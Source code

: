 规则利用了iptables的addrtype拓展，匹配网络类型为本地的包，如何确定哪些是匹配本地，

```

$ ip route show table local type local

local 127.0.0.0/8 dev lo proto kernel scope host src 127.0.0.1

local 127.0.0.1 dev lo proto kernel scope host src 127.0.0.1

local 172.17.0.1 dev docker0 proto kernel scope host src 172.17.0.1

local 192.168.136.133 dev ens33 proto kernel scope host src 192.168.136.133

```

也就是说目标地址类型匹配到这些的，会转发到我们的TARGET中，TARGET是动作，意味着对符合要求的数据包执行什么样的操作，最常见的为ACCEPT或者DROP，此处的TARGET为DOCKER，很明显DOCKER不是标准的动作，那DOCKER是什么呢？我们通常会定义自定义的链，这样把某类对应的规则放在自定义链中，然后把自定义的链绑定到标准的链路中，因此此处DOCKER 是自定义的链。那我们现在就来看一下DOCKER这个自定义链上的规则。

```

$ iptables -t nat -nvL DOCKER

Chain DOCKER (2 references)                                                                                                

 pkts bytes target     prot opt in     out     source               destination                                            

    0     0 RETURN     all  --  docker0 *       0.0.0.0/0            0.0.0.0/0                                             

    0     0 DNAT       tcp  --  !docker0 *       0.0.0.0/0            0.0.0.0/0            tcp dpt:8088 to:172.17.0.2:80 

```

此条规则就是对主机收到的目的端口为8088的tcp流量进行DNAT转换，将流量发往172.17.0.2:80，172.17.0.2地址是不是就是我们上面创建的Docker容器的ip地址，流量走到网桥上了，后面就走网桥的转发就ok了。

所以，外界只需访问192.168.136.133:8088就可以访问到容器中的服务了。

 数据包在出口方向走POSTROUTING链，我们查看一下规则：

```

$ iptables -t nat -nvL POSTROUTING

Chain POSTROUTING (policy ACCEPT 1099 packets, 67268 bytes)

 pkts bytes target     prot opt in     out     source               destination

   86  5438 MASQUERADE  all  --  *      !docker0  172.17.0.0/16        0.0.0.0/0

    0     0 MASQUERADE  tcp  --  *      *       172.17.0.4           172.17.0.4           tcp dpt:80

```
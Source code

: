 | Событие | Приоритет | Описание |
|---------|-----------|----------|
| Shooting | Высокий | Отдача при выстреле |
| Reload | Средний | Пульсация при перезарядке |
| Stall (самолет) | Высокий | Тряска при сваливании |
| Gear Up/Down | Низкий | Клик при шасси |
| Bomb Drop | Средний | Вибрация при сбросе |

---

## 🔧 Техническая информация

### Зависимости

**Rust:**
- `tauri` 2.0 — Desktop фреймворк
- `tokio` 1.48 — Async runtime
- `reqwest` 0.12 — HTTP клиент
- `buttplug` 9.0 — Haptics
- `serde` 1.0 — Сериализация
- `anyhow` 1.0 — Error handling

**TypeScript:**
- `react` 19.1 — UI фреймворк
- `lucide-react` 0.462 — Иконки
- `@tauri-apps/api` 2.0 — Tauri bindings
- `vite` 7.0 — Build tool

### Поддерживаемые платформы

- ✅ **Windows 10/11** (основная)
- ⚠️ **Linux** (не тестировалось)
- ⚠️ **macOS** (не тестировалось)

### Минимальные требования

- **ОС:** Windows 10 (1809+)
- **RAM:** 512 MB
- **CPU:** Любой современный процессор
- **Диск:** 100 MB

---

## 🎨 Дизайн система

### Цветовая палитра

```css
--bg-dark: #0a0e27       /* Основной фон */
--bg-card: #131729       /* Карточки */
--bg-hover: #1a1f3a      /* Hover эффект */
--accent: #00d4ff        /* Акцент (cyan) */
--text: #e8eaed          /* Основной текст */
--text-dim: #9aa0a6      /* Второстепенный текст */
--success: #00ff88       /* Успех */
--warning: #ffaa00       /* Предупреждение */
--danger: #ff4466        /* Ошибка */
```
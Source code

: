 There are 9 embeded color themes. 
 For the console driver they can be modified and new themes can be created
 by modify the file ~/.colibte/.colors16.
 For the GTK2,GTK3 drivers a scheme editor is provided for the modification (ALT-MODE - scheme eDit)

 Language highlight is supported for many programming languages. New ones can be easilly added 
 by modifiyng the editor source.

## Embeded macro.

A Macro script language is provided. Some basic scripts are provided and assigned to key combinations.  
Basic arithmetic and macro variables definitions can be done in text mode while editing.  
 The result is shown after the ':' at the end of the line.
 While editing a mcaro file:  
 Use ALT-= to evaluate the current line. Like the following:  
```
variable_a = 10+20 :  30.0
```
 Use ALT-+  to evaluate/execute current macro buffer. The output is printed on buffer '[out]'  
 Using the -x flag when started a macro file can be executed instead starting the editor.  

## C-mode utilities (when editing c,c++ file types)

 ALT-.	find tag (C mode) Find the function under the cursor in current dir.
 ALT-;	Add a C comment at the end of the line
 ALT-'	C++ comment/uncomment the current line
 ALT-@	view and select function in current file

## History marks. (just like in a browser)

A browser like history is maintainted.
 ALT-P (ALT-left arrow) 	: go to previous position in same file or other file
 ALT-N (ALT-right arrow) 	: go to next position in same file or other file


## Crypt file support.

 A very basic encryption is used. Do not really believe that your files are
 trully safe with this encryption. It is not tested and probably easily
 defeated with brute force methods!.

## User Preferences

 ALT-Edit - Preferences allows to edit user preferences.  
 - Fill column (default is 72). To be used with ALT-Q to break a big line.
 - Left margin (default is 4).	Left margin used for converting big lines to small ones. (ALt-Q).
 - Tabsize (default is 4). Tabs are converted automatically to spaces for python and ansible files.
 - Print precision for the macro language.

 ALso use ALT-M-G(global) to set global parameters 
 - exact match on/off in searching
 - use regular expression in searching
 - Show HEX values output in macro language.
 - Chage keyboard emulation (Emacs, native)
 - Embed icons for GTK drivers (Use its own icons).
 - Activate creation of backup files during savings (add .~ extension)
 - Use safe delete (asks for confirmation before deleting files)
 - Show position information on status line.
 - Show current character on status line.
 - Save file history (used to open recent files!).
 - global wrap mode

• Directions for this task
Each line above that has the word "evaluate" must be copied.

• Expected answer
 Use ALT-= to evaluate the current line. Like the following:  
 Use ALT-+  to evaluate/execute current macro buffer. The output is printed on buffer '[out]'  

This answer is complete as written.